Referring to FIG. 4, inner casing slot 64 is composed in part, of vertically outward facing surface 80, horizontally downward facing surface 82 and vertically inward facing surface 86. The inner casing slot 64 defines respective first and second protruding structures 78 and 84. Protruding structure 78 applies the total vertical loading to support member 60 through surface 82. Surfaces 80 and 86 support the horizontal reaction loads. The support member inner portion includes surfaces complementary to the surfaces defined by the inner casing slot, including a generally vertical inwardly facing loading surface 88 for opposing the horizontal loads of the first horizontal direction and a generally horizontal upwardly facing loading surface 90 for opposing the vertical loads and a generally vertical outwardly facing loading surface 92 for opposing the horizontal loads of the second horizontal direction. The outer portion 66 of the support member 60 includes a generally horizontal downwardly facing loading surface 94 for transferring the vertical loads to a generally horizontal upwardly facing loading surface 96 defined by the outer casing slot 68. A gap 114 is maintained between an uppermost or top surface 98 of the support member and the opposed bottom surfaces 100, 102 of the inner and outer casing to avoid contact there between.

The outer casing slot horizontal upwardly facing loading surface may be formed to contact the support member directly, or alternatively as illustrated in FIG. 4, there may be provided an outer casing lower half shim member 104 upon which the support member outer portion 66 rests. In this embodiment the support member 60 rests against the shim member 104 which in turn rests against the upwardly facing loading surface 96. This shim member may be secured to the outer casing lower half within the outer casing slot by a bolt 106. This shim member may be selectively machined or otherwise formed to a desired thickness to control vertical alignment of the inner casing relative to the outer casing. Further, there may provided an outer casing upper half shim member 108 and respective retaining bolt 110 which may be formed to a desired thickness to control the size of the gap 114 between the shim member and the top surface of the support member. The bolts are used to secure the shims in position, but they do not carry the deadweight loads of the inner casing, thus they do not contribute to deflection of the inner casing relative to the outer casing. The centerline support arrangement of FIG. 4 requires no bolt or other type of fastener in the load path between the inner casing and the support member.
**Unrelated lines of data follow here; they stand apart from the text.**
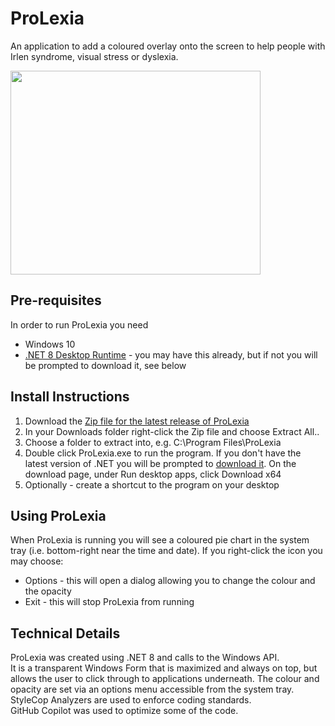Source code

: # ProLexia
An application to add a coloured overlay onto the screen to help people with Irlen syndrome, visual stress or dyslexia.

<img src="https://3.bp.blogspot.com/-9k0dX5dO_Vo/VCe0op9HCEI/AAAAAAAAAB0/rM6D5gH2T9c/s1600/ProLexia%2BOptions.JPG" height="326" width="400" />

## Pre-requisites
In order to run ProLexia you need
- Windows 10
- [.NET 8 Desktop Runtime](https://dotnet.microsoft.com/en-us/download/dotnet/8.0) - you may have this already, but if not you will be prompted to download it, see below

## Install Instructions
1) Download the [Zip file for the latest release of ProLexia](https://github.com/CultureBMo/ProLexia/releases/download/v4.0/ProLexia.4.0.0.0.zip)
2) In your Downloads folder right-click the Zip file and choose Extract All..
3) Choose a folder to extract into, e.g. C:\Program Files\ProLexia
4) Double click ProLexia.exe to run the program. If you don't have the latest version of .NET you will be prompted to [download it](https://dotnet.microsoft.com/en-us/download/dotnet/8.0). On the download page, under Run desktop apps, click Download x64
5) Optionally - create a shortcut to the program on your desktop

## Using ProLexia
When ProLexia is running you will see a coloured pie chart in the system tray (i.e. bottom-right near the time and date).
If you right-click the icon you may choose:
- Options - this will open a dialog allowing you to change the colour and the opacity
- Exit - this will stop ProLexia from running

## Technical Details
ProLexia was created using .NET 8 and calls to the Windows API.<br/>
It is a transparent Windows Form that is maximized and always on top, but allows the user to click through to applications underneath. The colour and opacity are set via an options menu accessible from the system tray.<br/>
StyleCop Analyzers are used to enforce coding standards.<br/>
GitHub Copilot was used to optimize some of the code.
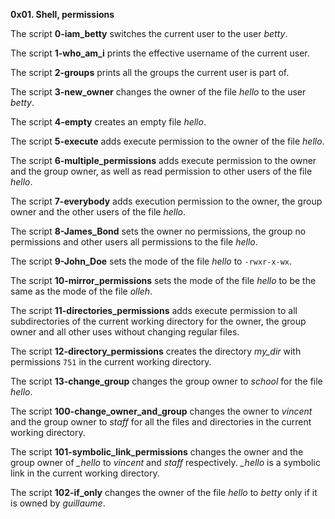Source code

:**0x01. Shell, permissions**

The script **0-iam_betty** switches the current user to the user *betty*.

The script **1-who_am_i** prints the effective username of the current user.

The script **2-groups** prints all the groups the current user is part of.

The script **3-new_owner** changes the owner of the file *hello* to the user *betty*.

The script **4-empty** creates an empty file *hello*.

The script **5-execute** adds execute permission to the owner of the file *hello*.

The script **6-multiple_permissions** adds execute permission to the owner and the group owner, as well as read permission to other users of the file *hello*.

The script **7-everybody** adds execution permission to the owner, the group owner and the other users of the file *hello*.

The script **8-James_Bond** sets the owner no permissions, the group no permissions and other users all permissions to the file *hello*.

The script **9-John_Doe** sets the mode of the file *hello* to `-rwxr-x-wx`.

The script **10-mirror_permissions** sets the mode of the file *hello* to be the same as the mode of the file *olleh*.

The script **11-directories_permissions** adds execute permission to all subdirectories of the current working directory for the owner, the group owner and all other uses without changing regular files.

The script **12-directory_permissions** creates the directory *my_dir* with permissions `751` in the current working directory.

The script **13-change_group** changes the group owner to *school* for the file *hello*.

The script **100-change_owner_and_group** changes the owner to *vincent* and the group owner to *staff* for all the files and directories in the current working directory.

The script **101-symbolic_link_permissions** changes the owner and the group owner of *_hello* to *vincent* and *staff* respectively. *_hello* is a symbolic link in the current working directory.

The script **102-if_only** changes the owner of the file *hello* to *betty* only if it is owned by *guillaume*.
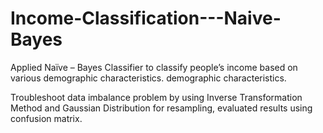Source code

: # Income-Classification---Naive-Bayes
Applied Naïve – Bayes Classifier to classify people’s income based on various  demographic characteristics.
demographic characteristics.

Troubleshoot data imbalance problem by using Inverse Transformation Method and Gaussian 
Distribution for resampling, evaluated results using confusion matrix.

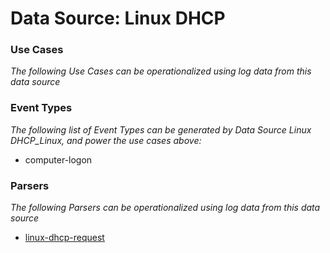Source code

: Data Source: Linux DHCP
=======================

### Use Cases

_The following Use Cases can be operationalized using log data from this data source_



### Event Types

_The following list of Event Types can be generated by Data Source Linux DHCP_Linux, and power the use cases above:_

- computer-logon


### Parsers

_The following Parsers can be operationalized using log data from this data source_

* [linux-dhcp-request](parserContent_linux-dhcp-request.md)
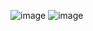 ![image](https://github.com/user-attachments/assets/71fe44e1-9de6-43f7-9621-2d9831f06097)
![image](https://github.com/user-attachments/assets/ac1d20e1-3036-4dbc-b7c5-a34b01811f3e)
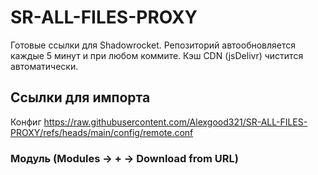 # SR-ALL-FILES-PROXY

Готовые ссылки для Shadowrocket. Репозиторий автообновляется каждые 5 минут и при любом коммите. Кэш CDN (jsDelivr) чистится автоматически.

## Ссылки для импорта
Конфиг https://raw.githubusercontent.com/Alexgood321/SR-ALL-FILES-PROXY/refs/heads/main/config/remote.conf

### Модуль (Modules → + → Download from URL)
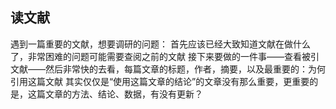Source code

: ## 读文献
遇到一篇重要的文献，想要调研的问题：
首先应该已经大致知道文献在做什么了，非常困难的问题可能需要查阅之前的文献
接下来要做的一件事——查看被引文献——然后非常快的去看，每篇文章的标题，作者，摘要，以及最重要的：为何引用这篇文献
其实仅仅是“使用这篇文章的结论”的文章没有那么重要，更重要的是，这篇文章的方法、结论、数据，有没有更新？
<!--stackedit_data:
eyJoaXN0b3J5IjpbLTE4NDY0NDYxMTldfQ==
-->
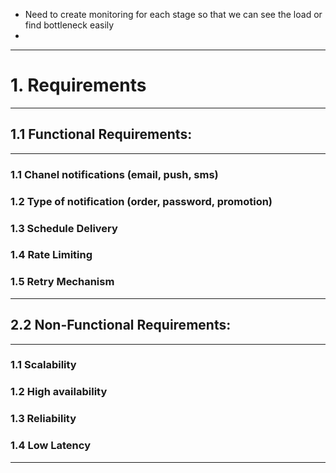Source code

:
- Need to create monitoring for each stage so that we can see the load or find bottleneck easily
- 
---
# 1. Requirements
---
 
## 1.1 Functional Requirements:
---
### 1.1 Chanel notifications (email, push, sms)
### 1.2 Type of notification (order, password, promotion)
### 1.3 Schedule Delivery
### 1.4 Rate Limiting
### 1.5 Retry Mechanism

---
## 2.2 Non-Functional Requirements:
---
### 1.1 Scalability
### 1.2 High availability
### 1.3 Reliability
### 1.4 Low Latency
---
The respective halves of the inner and outer casings are bolted together in a manner known in the art (not shown). The dead weight of the inner casing and other loads are transferred to the support member, which in turn bears on the outer casing. Thus, dead weight of the inner casing and other loads are carried through the protruding structure 78 of the inner casing to the support member and into the outer casing. The resultant moment loading through the support member is minimized because the horizontal distance from the protruding structure 78 to the outer casing slot horizontal upwardly facing loading surface 96 is minimized, and the moment loading is reacted through the support member as shear and compressive loads. The support member is body bound within the inner casing slot by the combination of the horizontal loading surface and the two spaced apart and oppositely facing vertical loading surfaces. Thus, unlike prior art designs that incorporate a support member, the present invention avoids the necessity of carrying the deadweight loads through a bolt or other fastener. The same is true for operating torque loads which are reacted as an increase or decrease in the magnitude of the vertical loads carried by the centerline support arrangement. Accordingly, the present invention provides a more robust and rigid connection than prior art designs using support members. Whereas one embodiment of the prior art arrangement of FIG. 3 may deflect 0.30-0.40 mm due to applied loads, plus it may be subject to bolt creep over time, the arrangement of FIG. 4 applied to the same turbine may deflect only 0.03 mm due to applied loads and would not be susceptible to bolt creep over time. Furthermore, by maintaining a gap 114 above the uppermost surface of the support member under all conditions, it is assured that all inner casing vertical loads are exerted onto the support member through the protruding structure, thereby avoiding any loading or distortion of the horizontal joint connection between the upper and lower halves of the inner or outer casings and ensuring the integrity of those connections. Relative thermal growth between the inner and outer casing is accommodated by this gap and by the gap 112 existing between the outermost edge of the support member and the generally vertical surface of the outer casing lower half slot and radial gap 116 between outer and inner casings.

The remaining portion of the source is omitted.